[Task instructions] Examine each line of the data. Copy those that contain the string "Eclipse".

Records supplied section start

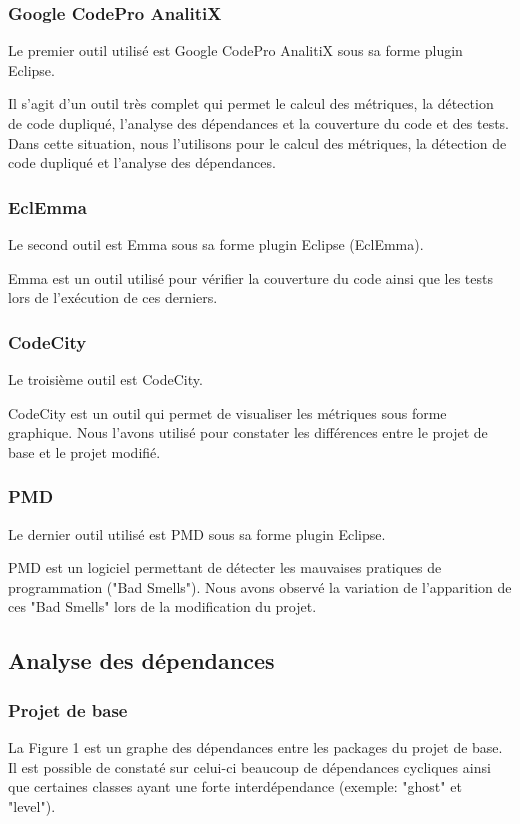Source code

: \documentclass[a4paper,12pt]{report} %
\begin{document}
\subsubsection{Google CodePro AnalitiX}
Le premier outil utilisé est Google CodePro AnalitiX sous sa forme
plugin Eclipse.

Il s'agit d'un outil très complet qui permet le calcul des métriques,
la détection de code dupliqué, l'analyse des dépendances et la couverture
du code et des tests. Dans cette situation, nous l'utilisons pour le calcul des métriques,
la détection de code dupliqué et l'analyse des dépendances.

\subsubsection{EclEmma}
Le second outil est Emma sous sa forme plugin Eclipse (EclEmma).

Emma est un outil utilisé pour vérifier la couverture du code ainsi
que les tests lors de l'exécution de ces derniers.

\subsubsection{CodeCity}
Le troisième outil est CodeCity.

CodeCity est un outil qui permet de visualiser les métriques sous
forme graphique. Nous l'avons utilisé pour constater les différences
entre le projet de base et le projet modifié.

\subsubsection{PMD}
Le dernier outil utilisé est PMD sous sa forme plugin Eclipse.

PMD est un logiciel permettant de détecter les mauvaises pratiques
de programmation ("Bad Smells"). Nous avons observé la variation
de l'apparition de ces "Bad Smells" lors de la modification du
projet.

\subsection{Analyse des dépendances}
\subsubsection{Projet de base}
La Figure 1 est un graphe des dépendances entre les packages
du projet de base. Il est possible de constaté sur celui-ci beaucoup de
dépendances cycliques ainsi que certaines classes ayant une forte interdépendance (exemple: "ghost" et "level").
\end{document}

Records supplied section end

[The completed task]
plugin Eclipse.
Le second outil est Emma sous sa forme plugin Eclipse (EclEmma).
Le dernier outil utilisé est PMD sous sa forme plugin Eclipse.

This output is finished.